Three years ago, I did something that would change the course of Christmas forever: I abstained from gift giving/receiving. This simple yet oh so season-changing decision was met with chagrin from family members and passive scolding from friends, but was also the smartest thing I’d done in a long, long, panic-induced-from-buying-presents time. That December, I avoided all things with a price tag like the plague and didn’t step one foot into a mall, instead finding more time for myself and the people around me. The residual effects on my student-sized wallet and time management strategy were unbelievable, but what made the largest impact were the other changes it would catalyse.

I immediately regret posting this.
I’ve found the simple act of refusing gift exchanges has forced me to find a new approach to Christmas. Suddenly, other, less tangible things became more important, and consequently my experience of Christmas has changed shape over the past few years. My partner and I don’t buy things for each other; instead, we go on trips over the break. This year, I’m co-hosting Christmas Eve for the family for the first time.

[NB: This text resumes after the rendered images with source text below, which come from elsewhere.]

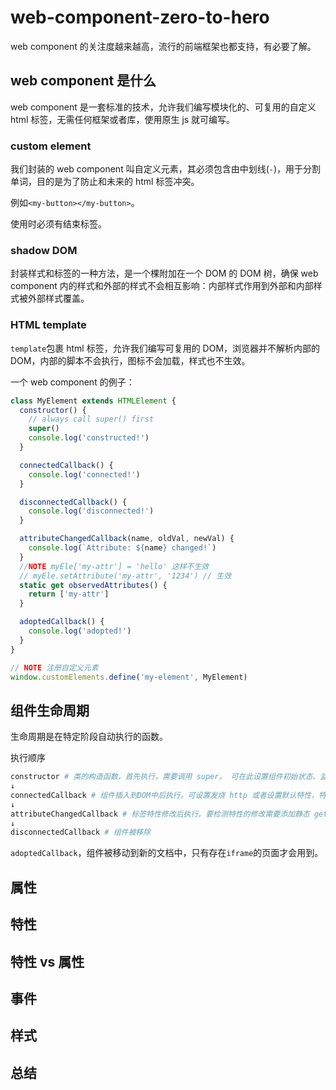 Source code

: # web-component-zero-to-hero

web component 的关注度越来越高，流行的前端框架也都支持，有必要了解。

## web component 是什么

web component 是一套标准的技术，允许我们编写模块化的、可复用的自定义 html 标签，无需任何框架或者库，使用原生 js 就可编写。

### custom element

我们封装的 web component 叫自定义元素，其必须包含由中划线(`-`)，用于分割单词，目的是为了防止和未来的 html 标签冲突。

例如`<my-button></my-button>`。

使用时必须有结束标签。

### shadow DOM

封装样式和标签的一种方法，是一个棵附加在一个 DOM 的 DOM 树，确保 web component 内的样式和外部的样式不会相互影响：内部样式作用到外部和内部样式被外部样式覆盖。

### HTML template

`template`包裹 html 标签，允许我们编写可复用的 DOM，浏览器并不解析内部的 DOM，内部的脚本不会执行，图标不会加载，样式也不生效。

一个 web component 的例子：

```js
class MyElement extends HTMLElement {
  constructor() {
    // always call super() first
    super()
    console.log('constructed!')
  }

  connectedCallback() {
    console.log('connected!')
  }

  disconnectedCallback() {
    console.log('disconnected!')
  }

  attributeChangedCallback(name, oldVal, newVal) {
    console.log(`Attribute: ${name} changed!`)
  }
  //NOTE myEle['my-attr'] = 'hello' 这样不生效
  // myEle.setAttribute('my-attr', '1234') // 生效
  static get observedAttributes() {
    return ['my-attr']
  }

  adoptedCallback() {
    console.log('adopted!')
  }
}

// NOTE 注册自定义元素
window.customElements.define('my-element', MyElement)
```

## 组件生命周期

生命周期是在特定阶段自动执行的函数。

执行顺序

```bash
constructor # 类的构造函数，首先执行，需要调用 super。 可在此设置组件初始状态、监听事件和创建shadow DOM
↓
connectedCallback # 组件插入到DOM中后执行。可设置发烧 http 或者设置默认特性，特性。
↓
attributeChangedCallback # 标签特性修改后执行。要检测特性的修改需要添加静态 getter，只有在 observedAttributes 返回值中的属性修改了才能被检测到。
↓
disconnectedCallback # 组件被移除
```

`adoptedCallback`，组件被移动到新的文档中，只有存在`iframe`的页面才会用到。

## 属性

## 特性

## 特性 vs 属性

## 事件

## 样式

## 总结

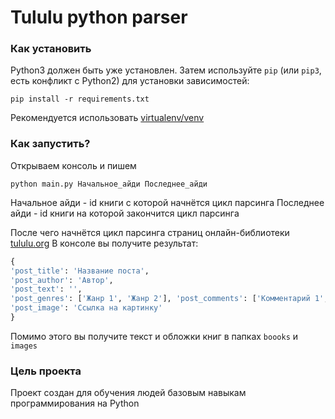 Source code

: # Tululu python parser
### Как установить
Python3 должен быть уже установлен. Затем используйте `pip` (или `pip3`, есть конфликт с Python2) для установки зависимостей:
```
pip install -r requirements.txt
```
Рекомендуется использовать [virtualenv/venv](https://docs.python.org/3/library/venv.html)

### Как запустить?
Открываем консоль и пишем
```
python main.py Начальное_айди Последнее_айди
```

Начальное айди - id книги с которой начнётся цикл парсинга
Последнее айди - id книги на которой закончится цикл парсинга

После чего начнётся цикл парсинга страниц онлайн-библиотеки [tululu.org](tululu.org)
В консоле вы получите результат:
```python
{
'post_title': 'Название поста', 
'post_author': 'Автор', 
'post_text': '', 
'post_genres': ['Жанр 1', 'Жанр 2'], 'post_comments': ['Комментарий 1', 'Коментарий 2'], 
'post_image': 'Ссылка на картинку'
}
```
Помимо этого вы получите текст и обложки книг в папках ```boooks``` и ```images```

### Цель проекта
Проект создан для обучения людей базовым навыкам программирования на Python

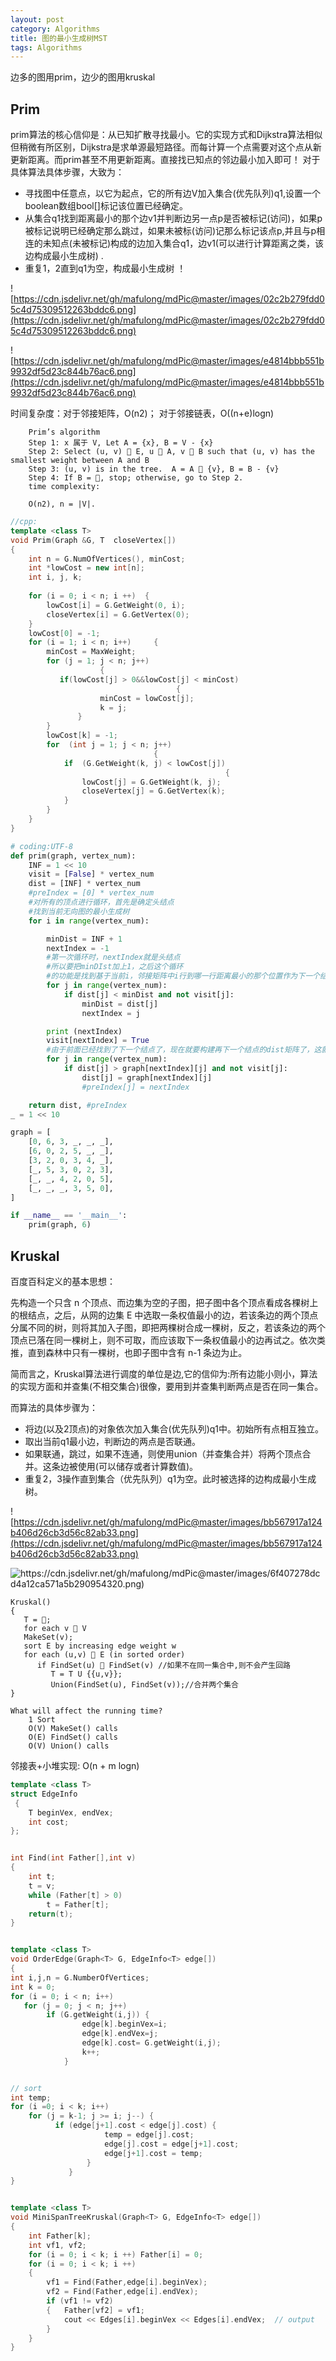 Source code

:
 ```yaml
---
layout: post
category: Algorithms
title: 图的最小生成树MST
tags: Algorithms
---
```


边多的图用prim，边少的图用kruskal

## Prim

prim算法的核心信仰是：从已知扩散寻找最小。它的实现方式和Dijkstra算法相似但稍微有所区别，Dijkstra是求单源最短路径。而每计算一个点需要对这个点从新更新距离。而prim甚至不用更新距离。直接找已知点的邻边最小加入即可！
对于具体算法具体步骤，大致为：

- 寻找图中任意点，以它为起点，它的所有边V加入集合(优先队列)q1,设置一个boolean数组bool[]标记该位置已经确定。
- 从集合q1找到距离最小的那个边v1并判断边另一点p是否被标记(访问)，如果p被标记说明已经确定那么跳过，如果未被标(访问)记那么标记该点p,并且与p相连的未知点(未被标记)构成的边加入集合q1，边v1(可以进行计算距离之类，该边构成最小生成树) .
- 重复1，2直到q1为空，构成最小生成树 ！


![https://cdn.jsdelivr.net/gh/mafulong/mdPic@master/images/02c2b279fdd05c4d75309512263bddc6.png](https://cdn.jsdelivr.net/gh/mafulong/mdPic@master/images/02c2b279fdd05c4d75309512263bddc6.png)

![https://cdn.jsdelivr.net/gh/mafulong/mdPic@master/images/e4814bbb551b9932df5d23c844b76ac6.png](https://cdn.jsdelivr.net/gh/mafulong/mdPic@master/images/e4814bbb551b9932df5d23c844b76ac6.png)

时间复杂度：对于邻接矩阵，O(n2)； 对于邻接链表，O((n+e)logn)

```
    Prim’s algorithm
    Step 1: x 属于 V, Let A = {x}, B = V - {x}
    Step 2: Select (u, v)  E, u  A, v  B such that (u, v) has the smallest weight between A and B
    Step 3: (u, v) is in the tree.  A = A  {v}, B = B - {v}
    Step 4: If B = , stop; otherwise, go to Step 2.
    time complexity:

    O(n2), n = |V|.
```

```c++
//cpp:
template <class T>
void Prim(Graph &G, T  closeVertex[])
{
	int n = G.NumOfVertices(), minCost;
	int *lowCost = new int[n];
	int i, j, k;
	
	for (i = 0; i < n; i ++)  {	
		lowCost[i] = G.GetWeight(0, i);
		closeVertex[i] = G.GetVertex(0);
	}
	lowCost[0] = -1;
	for (i = 1; i < n; i++) 	{
		minCost = MaxWeight;	 
		for (j = 1; j < n; j++)
                	{
		   if(lowCost[j] > 0&&lowCost[j] < minCost) 
                                     {
		            minCost = lowCost[j];
		            k = j;
		       }
		}
		lowCost[k] = -1;
		for  (int j = 1; j < n; j++)  
                                { 
			if  (G.GetWeight(k, j) < lowCost[j])
                                                {
				lowCost[j] = G.GetWeight(k, j); 
				closeVertex[j] = G.GetVertex(k);
			}
		}
	}
}

```

```python
# coding:UTF-8
def prim(graph, vertex_num):
    INF = 1 << 10
    visit = [False] * vertex_num
    dist = [INF] * vertex_num
    #preIndex = [0] * vertex_num
    #对所有的顶点进行循环，首先是确定头结点
    #找到当前无向图的最小生成树
    for i in range(vertex_num):

        minDist = INF + 1
        nextIndex = -1
        #第一次循环时，nextIndex就是头结点
        #所以要把minDIst加上1，之后这个循环
        #的功能是找到基于当前i，邻接矩阵中i行到哪一行距离最小的那个位置作为下一个结点，当然前提是那个结点没有去过
        for j in range(vertex_num):
            if dist[j] < minDist and not visit[j]:
                minDist = dist[j]
                nextIndex = j

        print (nextIndex)
        visit[nextIndex] = True
        #由于前面已经找到了下一个结点了，现在就要构建再下一个结点的dist矩阵了，这就要看当前这个nextIndex这一行了
        for j in range(vertex_num):
            if dist[j] > graph[nextIndex][j] and not visit[j]:
                dist[j] = graph[nextIndex][j]
                #preIndex[j] = nextIndex

    return dist, #preIndex
_ = 1 << 10

graph = [
    [0, 6, 3, _, _, _],
    [6, 0, 2, 5, _, _],
    [3, 2, 0, 3, 4, _],
    [_, 5, 3, 0, 2, 3],
    [_, _, 4, 2, 0, 5],
    [_, _, _, 3, 5, 0],
]

if __name__ == '__main__':
    prim(graph, 6)

```

## Kruskal

百度百科定义的基本思想：

先构造一个只含 n 个顶点、而边集为空的子图，把子图中各个顶点看成各棵树上的根结点，之后，从网的边集 E 中选取一条权值最小的边，若该条边的两个顶点分属不同的树，则将其加入子图，即把两棵树合成一棵树，反之，若该条边的两个顶点已落在同一棵树上，则不可取，而应该取下一条权值最小的边再试之。依次类推，直到森林中只有一棵树，也即子图中含有 n-1 条边为止。

简而言之，Kruskal算法进行调度的单位是边,它的信仰为:所有边能小则小，算法的实现方面和并查集(不相交集合)很像，要用到并查集判断两点是否在同一集合。

而算法的具体步骤为：

- 将边(以及2顶点)的对象依次加入集合(优先队列)q1中。初始所有点相互独立。
- 取出当前q1最小边，判断边的两点是否联通。
- 如果联通，跳过，如果不连通，则使用union（并查集合并）将两个顶点合并。这条边被使用(可以储存或者计算数值)。
- 重复2，3操作直到集合（优先队列）q1为空。此时被选择的边构成最小生成树。


![https://cdn.jsdelivr.net/gh/mafulong/mdPic@master/images/bb567917a124b406d26cb3d56c82ab33.png](https://cdn.jsdelivr.net/gh/mafulong/mdPic@master/images/bb567917a124b406d26cb3d56c82ab33.png)

![https://cdn.jsdelivr.net/gh/mafulong/mdPic@master/images/6f407278dcd4a12ca571a5b290954320.png)](https://cdn.jsdelivr.net/gh/mafulong/mdPic@master/images/6f407278dcd4a12ca571a5b290954320.png)

```
Kruskal()
{
   T = ;
   for each v  V
   MakeSet(v);
   sort E by increasing edge weight w 
   for each (u,v)  E (in sorted order)
      if FindSet(u)  FindSet(v) //如果不在同一集合中,则不会产生回路
         T = T U {{u,v}};
         Union(FindSet(u), FindSet(v));//合并两个集合
}
```
```
What will affect the running time?
    1 Sort
    O(V) MakeSet() calls
    O(E) FindSet() calls
    O(V) Union() calls   
```

邻接表+小堆实现:             O(n  + m logn)


```c++
template <class T>
struct EdgeInfo 
 {
    T beginVex, endVex;
    int cost;
};


int Find(int Father[],int v)
{
    int t;
    t = v;
    while (Father[t] > 0)
        t = Father[t];
    return(t);
}


template <class T>
void OrderEdge(Graph<T> G, EdgeInfo<T> edge[])
{    
int i,j,n = G.NumberOfVertices;
int k = 0;
for (i = 0; i < n; i++)
   for (j = 0; j < n; j++) 
        if (G.getWeight(i,j)) {  
                edge[k].beginVex=i;
                edge[k].endVex=j;
                edge[k].cost= G.getWeight(i,j);
                k++;
            }


// sort
int temp;
for (i =0; i < k; i++)
    for (j = k-1; j >= i; j--) { 
          if (edge[j+1].cost < edge[j].cost) { 
                     temp = edge[j].cost;
                     edge[j].cost = edge[j+1].cost;
                     edge[j+1].cost = temp;
                 }
             }
}


template <class T>
void MiniSpanTreeKruskal(Graph<T> G, EdgeInfo<T> edge[])
{ 
    int Father[k];
    int vf1, vf2;
    for (i = 0; i < k; i ++) Father[i] = 0;
    for (i = 0; i < k; i ++)
    {
        vf1 = Find(Father,edge[i].beginVex);
        vf2 = Find(Father,edge[i].endVex); 
        if (vf1 != vf2)
        {   Father[vf2] = vf1;
            cout << Edges[i].beginVex << Edges[i].endVex;  // output
        }
    }
}

``` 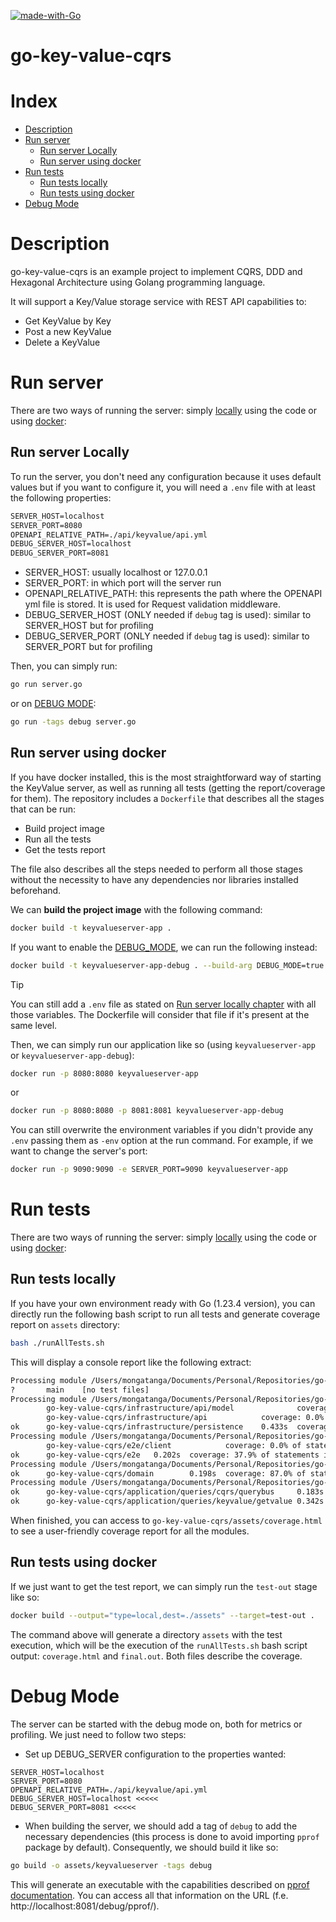 [![made-with-Go](https://img.shields.io/badge/Made%20with-Go-1f425f.svg)](http://golang.org)
# go-key-value-cqrs

# Index
* [Description](#description)
* [Run server](#run-server)
  * [Run server Locally](#run-server-locally)
  * [Run server using docker](#run-server-using-docker)
* [Run tests](#run-tests)
  * [Run tests locally](#run-tests-locally)
  * [Run tests using docker](#run-tests-using-docker)
* [Debug Mode](#debug-mode)

# Description

go-key-value-cqrs is an example project to implement CQRS, DDD and Hexagonal Architecture using Golang programming language.

It will support a Key/Value storage service with REST API capabilities to:
* Get KeyValue by Key
* Post a new KeyValue
* Delete a KeyValue

# Run server

There are two ways of running the server: simply [locally](#run-server-locally) using the code or using [docker](#run-server-using-docker):

## Run server Locally
To run the server, you don't need any configuration because it uses default values but if you want to configure it, 
you will need a `.env` file with at least the following properties:
```txt
SERVER_HOST=localhost
SERVER_PORT=8080
OPENAPI_RELATIVE_PATH=./api/keyvalue/api.yml
DEBUG_SERVER_HOST=localhost
DEBUG_SERVER_PORT=8081
```
* SERVER_HOST: usually localhost or 127.0.0.1
* SERVER_PORT: in which port will the server run
* OPENAPI_RELATIVE_PATH: this represents the path where the OPENAPI yml file is stored. It is used for Request validation
middleware.
* DEBUG_SERVER_HOST (ONLY needed if `debug` tag is used): similar to SERVER_HOST but for profiling
* DEBUG_SERVER_PORT (ONLY needed if `debug` tag is used): similar to SERVER_PORT but for profiling

Then, you can simply run: 
```bash
go run server.go
```
or on [DEBUG MODE](#debug-mode):
```bash
go run -tags debug server.go
```

## Run server using docker

If you have docker installed, this is the most straightforward way of starting the KeyValue server, as well as running
all tests (getting the report/coverage for them). The repository includes a `Dockerfile` that describes all the stages
that can be run:
* Build project image
* Run all the tests
* Get the tests report

The file also describes all the steps needed to perform all those stages without the necessity to have any dependencies
nor libraries installed beforehand.

We can **build the project image** with the following command:

```bash
docker build -t keyvalueserver-app .
```

If you want to enable the [DEBUG_MODE](#debug-mode), we can run the following instead:

```bash
docker build -t keyvalueserver-app-debug . --build-arg DEBUG_MODE=true 
```

> [!TIP]
> You can still add a `.env` file as stated on [Run server locally chapter](#run-server-locally) with all those variables.
> The Dockerfile will consider that file if it's present at the same level.

Then, we can simply run our application like so (using `keyvalueserver-app` or `keyvalueserver-app-debug`):

``` bash
docker run -p 8080:8080 keyvalueserver-app
```

or

```bash
docker run -p 8080:8080 -p 8081:8081 keyvalueserver-app-debug 
```

You can still overwrite the environment variables if you didn't provide any `.env` passing them as `-env` option at the 
run command. For example, if we want to change the server's port:

```bash
docker run -p 9090:9090 -e SERVER_PORT=9090 keyvalueserver-app 
```

# Run tests

There are two ways of running the server: simply [locally](#locally) using the code or using [docker](#using-docker):

## Run tests locally

If you have your own environment ready with Go (1.23.4 version), you can directly run the following bash script to run 
all tests and generate coverage report on ``assets`` directory:
``` bash
bash ./runAllTests.sh
```

This will display a console report like the following extract:

```bash
Processing module /Users/mongatanga/Documents/Personal/Repositories/go-key-value-cqrs
?       main    [no test files]
Processing module /Users/mongatanga/Documents/Personal/Repositories/go-key-value-cqrs/internal/infrastructure
        go-key-value-cqrs/infrastructure/api/model              coverage: 0.0% of statements
        go-key-value-cqrs/infrastructure/api            coverage: 0.0% of statements
ok      go-key-value-cqrs/infrastructure/persistence    0.433s  coverage: 6.7% of statements in go-key-value-cqrs/...
Processing module /Users/mongatanga/Documents/Personal/Repositories/go-key-value-cqrs/internal/e2e
        go-key-value-cqrs/e2e/client            coverage: 0.0% of statements
ok      go-key-value-cqrs/e2e   0.202s  coverage: 37.9% of statements in go-key-value-cqrs/...
Processing module /Users/mongatanga/Documents/Personal/Repositories/go-key-value-cqrs/internal/domain
ok      go-key-value-cqrs/domain        0.198s  coverage: 87.0% of statements in go-key-value-cqrs/...
Processing module /Users/mongatanga/Documents/Personal/Repositories/go-key-value-cqrs/internal/application
ok      go-key-value-cqrs/application/queries/cqrs/querybus     0.183s  coverage: 88.2% of statements in go-key-value-cqrs/...
ok      go-key-value-cqrs/application/queries/keyvalue/getvalue 0.342s  coverage: 27.5% of statements in go-key-value-cqrs/...
```

When finished, you can access to ```go-key-value-cqrs/assets/coverage.html``` to see a user-friendly coverage report for 
all the modules.

## Run tests using docker

If we just want to get the test report, we can simply run the ``test-out`` stage like so:

``` bash
docker build --output="type=local,dest=./assets" --target=test-out .
```

The command above will generate a directory `assets` with the test execution, which will be the execution of the
`runAllTests.sh` bash script output: `coverage.html` and `final.out`. Both files describe the coverage.

# Debug Mode
The server can be started with the debug mode on, both for metrics or profiling. We just need to follow two steps:
* Set up DEBUG_SERVER configuration to the properties wanted:
```
SERVER_HOST=localhost
SERVER_PORT=8080
OPENAPI_RELATIVE_PATH=./api/keyvalue/api.yml
DEBUG_SERVER_HOST=localhost <<<<<
DEBUG_SERVER_PORT=8081 <<<<<
```
* When building the server, we should add a tag of `debug` to add the necessary dependencies (this process is done to 
avoid importing `pprof` package by default). Consequently, we should build it like so:
```bash
go build -o assets/keyvalueserver -tags debug
```

This will generate an executable with the capabilities described on 
[pprof documentation](https://pkg.go.dev/net/http/pprof). You can access all that information on the URL (f.e. http://localhost:8081/debug/pprof/).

I read books, see old friends and make food. I’m spending more time preparing for holiday events at PARC instead of creating gift lists.

This isn’t a shameless self-plug or boastful post, nor is it an anti-corporate politically charged message. I am not suggesting widespread gift-less holidays (some people just can’t help it, as I’ve come to learn after having a few slipped to me every year in the wake of my ‘no gifting’ protests). I am suggesting a toning down of the things that are merely physical things, because those things don’t get us closer to each other.

Think about it: what’s the worst thing that could happen if you reduced gift giving? A few long faces on Christmas Day? Confused children? Now brainstorm the benefits. We have a hard time abstracting the true meaning of this time of year from the boxes wrapped in shiny paper, but I promise you that fewer things under the tree equal a Christmas where you don’t feel like sticking your head in an oven. And that’s just priceless.  

Have a safe and happy holiday season. Love, Me.